After being released, she was forced to live on the streets, temporarily
finding a job as a housemaid, only to face further abuse. In the summer of
1987, after sending a letter to her family confirming that she was alive,
Mossad helped her get to Paris, and from there to Israel. Dawit said she didn’t tell the Mossad agents
in Israel about the abuse she suffered, saying she wants to forget everything,
and that she still feels “shame and guilt”.
Operation
Remains Out of the Limelight
Ahron
Scherf, a Mossad veteran whose resume includes work in the agency’s efforts to
bring Jews to Israel from other countries, says the Djibouti operation was just
one of Mossad’s “diverse and diversified efforts to bring Jews to Israel by any
route possible.” Even today, over 30 years after the fact, he said he could not
discuss the details of the intelligence service’s decision-making process.
Scherf
did admit that “in retrospect,” Operation Djibouti “was one short-term attempt
that failed, it turned out to be impractical”, but still defended the attempt.
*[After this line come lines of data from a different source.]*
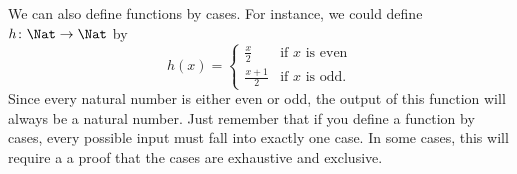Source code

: \documentclass[../../../include/open-logic-section]{subfiles}
\begin{document}
\begin{ex}
We can also define functions by cases. For instance, we could define
$h \colon \Nat \to \Nat$  by
\[
h(x) =
\begin{cases}
  \frac{x}{2} & \text{if $x$ is even} \\
  \frac{x+1}{2} & \text{if $x$ is odd.}
\end{cases}
\]
Since every natural number is either even or odd, the output of this
function will always be a natural number. Just remember that if you
define a function by cases, every possible input must fall into
exactly one case.  In some cases, this will require a a proof that the
cases are exhaustive and exclusive.
\end{ex}
\end{document}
“You have to remember, if you don’t try, you don’t know [how things will turn
out], and that’s how it was here.”
Shabtai
Shavit, another senior Mossad veteran who became the agency’s general director
in 1989, and who studied the failed mission after the fact, said he believed
Operation Djibouti failed because of shoddy planning, and specifically the
decision to keep the group “in one place far longer than planned, because of a
desire to keep making the group bigger.”
Nahum Admoni, Mossad’s general
director at the time of the operation, told Haaretz that he "remembers
nothing about it".
The surviving immigrants who took
part in Operation Djibouti have now filed lawsuits, asking the state to recognize
their suffering, to compensate them, and to recognize them as de-facto
employees of Mossad.
But Shavit says there’s no grounds
for their claims. “If the Mossad had to pay fines for operations it carried out
over the years that failed, the state treasury would collapse. No one promised
success at the time, and no agreements were entered into,” he said.
Israel marked the 70th anniversary of
Mossad’s creation last week. The agency is generally recognized as one of the
most powerful and deadliest foreign intelligence agencies in the world.